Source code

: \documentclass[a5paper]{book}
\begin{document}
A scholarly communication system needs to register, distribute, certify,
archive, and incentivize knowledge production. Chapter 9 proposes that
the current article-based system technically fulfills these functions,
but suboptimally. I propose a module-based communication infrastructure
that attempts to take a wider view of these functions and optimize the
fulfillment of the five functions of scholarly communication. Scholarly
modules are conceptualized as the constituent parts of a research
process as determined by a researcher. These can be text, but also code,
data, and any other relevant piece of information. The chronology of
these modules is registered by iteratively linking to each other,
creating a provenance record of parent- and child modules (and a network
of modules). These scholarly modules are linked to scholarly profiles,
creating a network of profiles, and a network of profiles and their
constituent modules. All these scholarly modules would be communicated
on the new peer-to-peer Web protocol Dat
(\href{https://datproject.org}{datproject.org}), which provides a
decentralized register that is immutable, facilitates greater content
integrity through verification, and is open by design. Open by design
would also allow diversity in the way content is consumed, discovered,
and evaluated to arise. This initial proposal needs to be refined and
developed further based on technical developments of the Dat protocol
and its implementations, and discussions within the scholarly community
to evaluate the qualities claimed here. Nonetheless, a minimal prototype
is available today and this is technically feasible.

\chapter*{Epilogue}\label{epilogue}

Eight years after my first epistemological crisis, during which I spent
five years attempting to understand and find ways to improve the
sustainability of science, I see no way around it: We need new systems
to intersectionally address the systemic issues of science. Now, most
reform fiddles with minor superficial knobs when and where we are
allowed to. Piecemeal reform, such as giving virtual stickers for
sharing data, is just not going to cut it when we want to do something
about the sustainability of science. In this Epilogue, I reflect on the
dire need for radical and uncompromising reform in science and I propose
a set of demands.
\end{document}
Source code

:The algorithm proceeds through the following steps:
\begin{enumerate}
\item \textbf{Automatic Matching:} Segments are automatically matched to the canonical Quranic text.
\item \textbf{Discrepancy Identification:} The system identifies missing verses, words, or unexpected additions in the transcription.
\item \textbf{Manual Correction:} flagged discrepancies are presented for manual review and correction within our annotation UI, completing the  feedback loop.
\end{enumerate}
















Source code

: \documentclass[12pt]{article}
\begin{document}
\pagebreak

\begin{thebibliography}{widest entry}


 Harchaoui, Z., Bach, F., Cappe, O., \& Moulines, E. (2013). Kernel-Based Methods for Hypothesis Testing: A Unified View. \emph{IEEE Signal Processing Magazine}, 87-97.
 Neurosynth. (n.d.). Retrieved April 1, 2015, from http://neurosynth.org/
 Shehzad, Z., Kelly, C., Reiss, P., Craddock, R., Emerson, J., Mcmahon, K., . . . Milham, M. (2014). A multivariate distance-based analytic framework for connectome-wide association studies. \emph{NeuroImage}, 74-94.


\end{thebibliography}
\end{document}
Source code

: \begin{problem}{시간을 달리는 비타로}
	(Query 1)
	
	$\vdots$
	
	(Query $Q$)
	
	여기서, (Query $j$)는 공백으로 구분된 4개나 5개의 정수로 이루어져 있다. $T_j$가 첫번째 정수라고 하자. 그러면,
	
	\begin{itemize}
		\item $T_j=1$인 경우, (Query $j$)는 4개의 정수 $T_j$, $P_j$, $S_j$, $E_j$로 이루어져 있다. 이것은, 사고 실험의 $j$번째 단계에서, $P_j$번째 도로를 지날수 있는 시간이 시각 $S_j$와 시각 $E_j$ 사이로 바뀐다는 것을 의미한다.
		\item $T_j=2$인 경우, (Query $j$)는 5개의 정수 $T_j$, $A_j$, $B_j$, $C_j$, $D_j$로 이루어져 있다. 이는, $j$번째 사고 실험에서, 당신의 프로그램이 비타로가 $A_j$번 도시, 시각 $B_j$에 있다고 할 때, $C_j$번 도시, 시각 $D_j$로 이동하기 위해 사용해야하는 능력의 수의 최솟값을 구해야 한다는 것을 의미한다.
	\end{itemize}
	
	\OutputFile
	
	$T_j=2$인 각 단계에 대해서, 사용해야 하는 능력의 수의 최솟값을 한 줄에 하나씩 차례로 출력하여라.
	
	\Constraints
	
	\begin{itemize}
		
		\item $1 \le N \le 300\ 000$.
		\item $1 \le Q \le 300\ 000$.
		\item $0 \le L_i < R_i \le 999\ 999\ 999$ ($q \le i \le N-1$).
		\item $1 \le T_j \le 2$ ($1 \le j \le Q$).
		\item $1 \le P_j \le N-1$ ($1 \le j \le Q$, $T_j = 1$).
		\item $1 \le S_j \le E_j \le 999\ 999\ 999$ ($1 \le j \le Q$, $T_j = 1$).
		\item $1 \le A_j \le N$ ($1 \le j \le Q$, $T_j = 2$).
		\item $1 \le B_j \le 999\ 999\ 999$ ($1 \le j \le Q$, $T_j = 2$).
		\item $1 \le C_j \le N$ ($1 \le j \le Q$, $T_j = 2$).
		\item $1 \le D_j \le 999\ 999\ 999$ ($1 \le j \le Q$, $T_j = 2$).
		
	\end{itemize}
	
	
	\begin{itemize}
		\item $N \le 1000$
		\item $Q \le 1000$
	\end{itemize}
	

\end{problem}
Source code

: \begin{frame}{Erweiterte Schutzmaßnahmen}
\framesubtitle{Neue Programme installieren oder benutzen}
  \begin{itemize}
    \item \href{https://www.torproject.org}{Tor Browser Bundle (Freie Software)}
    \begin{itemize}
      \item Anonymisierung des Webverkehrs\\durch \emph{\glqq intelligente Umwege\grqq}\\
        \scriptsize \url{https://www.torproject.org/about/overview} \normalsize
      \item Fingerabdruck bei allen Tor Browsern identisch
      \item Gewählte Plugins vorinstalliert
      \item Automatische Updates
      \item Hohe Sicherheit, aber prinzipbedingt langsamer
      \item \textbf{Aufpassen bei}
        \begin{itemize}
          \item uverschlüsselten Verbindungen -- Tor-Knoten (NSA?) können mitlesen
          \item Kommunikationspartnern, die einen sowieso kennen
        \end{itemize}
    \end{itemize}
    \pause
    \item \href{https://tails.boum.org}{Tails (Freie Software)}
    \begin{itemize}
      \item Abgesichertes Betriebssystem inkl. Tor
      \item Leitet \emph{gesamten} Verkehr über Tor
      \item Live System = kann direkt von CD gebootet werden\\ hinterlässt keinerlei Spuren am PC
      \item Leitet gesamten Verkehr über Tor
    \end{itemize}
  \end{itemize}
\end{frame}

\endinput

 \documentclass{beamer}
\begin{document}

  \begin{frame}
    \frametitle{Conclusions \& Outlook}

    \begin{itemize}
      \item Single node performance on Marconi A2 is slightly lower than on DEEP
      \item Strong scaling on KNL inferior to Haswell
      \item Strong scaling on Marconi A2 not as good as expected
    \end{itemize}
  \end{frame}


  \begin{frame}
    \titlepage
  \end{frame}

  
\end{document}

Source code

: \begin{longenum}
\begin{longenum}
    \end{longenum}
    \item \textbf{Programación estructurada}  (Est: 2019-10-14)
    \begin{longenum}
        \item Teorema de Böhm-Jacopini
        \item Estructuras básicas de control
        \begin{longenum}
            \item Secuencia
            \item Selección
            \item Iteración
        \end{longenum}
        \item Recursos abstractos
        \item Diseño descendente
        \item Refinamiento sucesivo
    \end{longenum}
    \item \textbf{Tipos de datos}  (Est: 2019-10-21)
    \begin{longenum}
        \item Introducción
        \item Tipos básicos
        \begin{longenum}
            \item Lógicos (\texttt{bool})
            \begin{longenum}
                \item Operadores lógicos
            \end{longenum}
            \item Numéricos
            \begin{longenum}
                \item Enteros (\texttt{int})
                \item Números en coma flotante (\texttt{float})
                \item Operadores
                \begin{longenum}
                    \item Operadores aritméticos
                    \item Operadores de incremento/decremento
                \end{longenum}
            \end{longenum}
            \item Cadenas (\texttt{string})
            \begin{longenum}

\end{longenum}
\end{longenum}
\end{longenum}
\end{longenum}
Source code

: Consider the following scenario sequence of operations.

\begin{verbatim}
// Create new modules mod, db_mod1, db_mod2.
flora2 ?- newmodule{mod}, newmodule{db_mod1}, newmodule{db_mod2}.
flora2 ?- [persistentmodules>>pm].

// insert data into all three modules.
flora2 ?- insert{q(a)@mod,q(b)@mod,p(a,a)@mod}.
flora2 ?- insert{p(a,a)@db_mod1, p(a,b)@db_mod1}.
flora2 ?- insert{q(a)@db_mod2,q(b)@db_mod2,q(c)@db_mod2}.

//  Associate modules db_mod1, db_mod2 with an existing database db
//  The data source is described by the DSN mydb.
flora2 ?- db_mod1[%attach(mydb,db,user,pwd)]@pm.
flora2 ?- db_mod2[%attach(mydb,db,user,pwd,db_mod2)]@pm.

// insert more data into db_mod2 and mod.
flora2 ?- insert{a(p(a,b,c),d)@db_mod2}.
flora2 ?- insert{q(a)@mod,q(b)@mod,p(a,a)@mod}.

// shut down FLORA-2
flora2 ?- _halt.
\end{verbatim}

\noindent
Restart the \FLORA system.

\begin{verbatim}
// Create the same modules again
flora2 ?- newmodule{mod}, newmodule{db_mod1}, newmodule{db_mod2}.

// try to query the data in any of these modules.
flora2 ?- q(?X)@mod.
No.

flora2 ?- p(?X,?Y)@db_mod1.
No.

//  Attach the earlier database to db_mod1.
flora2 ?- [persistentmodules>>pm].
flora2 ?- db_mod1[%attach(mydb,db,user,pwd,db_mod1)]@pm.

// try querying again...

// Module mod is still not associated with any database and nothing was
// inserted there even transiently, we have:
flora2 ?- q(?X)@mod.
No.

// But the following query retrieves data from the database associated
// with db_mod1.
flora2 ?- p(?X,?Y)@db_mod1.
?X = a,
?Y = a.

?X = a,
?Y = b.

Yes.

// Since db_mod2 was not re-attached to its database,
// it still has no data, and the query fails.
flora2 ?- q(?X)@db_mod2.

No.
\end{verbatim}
- - - - -
*What the task asks:* Beginning at the top of the entries above, output each line exactly, and end with the line in which "constituent modules. All" appears.

*Output below:*
Source code

: \documentclass[a5paper]{book}
\begin{document}
A scholarly communication system needs to register, distribute, certify,
archive, and incentivize knowledge production. Chapter 9 proposes that
the current article-based system technically fulfills these functions,
but suboptimally. I propose a module-based communication infrastructure
that attempts to take a wider view of these functions and optimize the
fulfillment of the five functions of scholarly communication. Scholarly
modules are conceptualized as the constituent parts of a research
process as determined by a researcher. These can be text, but also code,
data, and any other relevant piece of information. The chronology of
these modules is registered by iteratively linking to each other,
creating a provenance record of parent- and child modules (and a network
of modules). These scholarly modules are linked to scholarly profiles,
creating a network of profiles, and a network of profiles and their
constituent modules. All these scholarly modules would be communicated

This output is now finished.